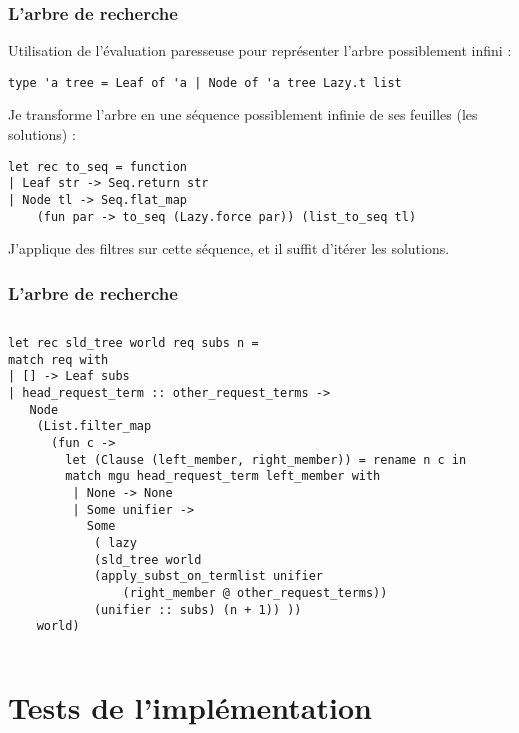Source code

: \documentclass[aspectratio=43]{beamer}
\begin{document}
\begin{frame}[fragile]
  \frametitle{L'arbre de recherche}
  Utilisation de l'évaluation paresseuse pour représenter l'arbre possiblement infini :
\begin{verbatim}
type 'a tree = Leaf of 'a | Node of 'a tree Lazy.t list
\end{verbatim}

\vspace{1em}

Je transforme l'arbre en une séquence possiblement infinie de ses feuilles (les solutions) :

\begin{verbatim}
let rec to_seq = function
| Leaf str -> Seq.return str
| Node tl -> Seq.flat_map
    (fun par -> to_seq (Lazy.force par)) (list_to_seq tl)
\end{verbatim}

\vspace{1em}

J'applique des filtres sur cette séquence, et il suffit d'itérer les solutions.

\end{frame}

\begin{frame}[fragile]
  \frametitle{L'arbre de recherche}
\begin{columns}
\column{\dimexpr\paperwidth-40pt}
\begin{verbatim}
let rec sld_tree world req subs n =
match req with
| [] -> Leaf subs
| head_request_term :: other_request_terms ->
   Node
    (List.filter_map
      (fun c ->
        let (Clause (left_member, right_member)) = rename n c in
        match mgu head_request_term left_member with
         | None -> None
         | Some unifier ->
           Some
            ( lazy
            (sld_tree world
            (apply_subst_on_termlist unifier
                (right_member @ other_request_terms))
            (unifier :: subs) (n + 1)) ))
    world)
\end{verbatim}
\end{columns}
\end{frame}

\section{Tests de l'implémentation}
\end{document}
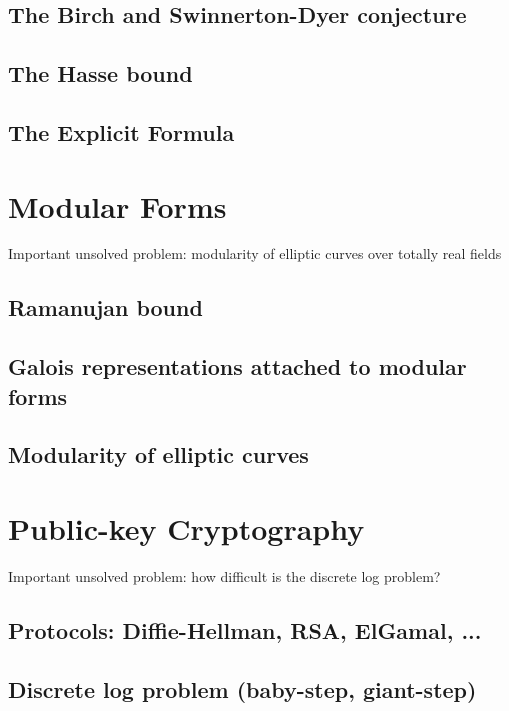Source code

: \documentclass{book}
\begin{document}
\section{The Birch and Swinnerton-Dyer conjecture}
\section{The Hasse bound}
\section{The Explicit Formula}



\chapter{Modular Forms}
Important unsolved problem: modularity of elliptic curves
over totally real fields

\section{Ramanujan bound}
\section{Galois representations attached to modular forms}
\section{Modularity of elliptic curves}




\chapter{Public-key Cryptography}

Important unsolved problem: how difficult is the discrete log problem?

\section{Protocols: Diffie-Hellman, RSA, ElGamal, ...}
\section{Discrete log problem (baby-step, giant-step)}
\end{document}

···

## Task to complete
In the data above, tally the lines holding "elliptic" and answer with the figure only.

## Task response
2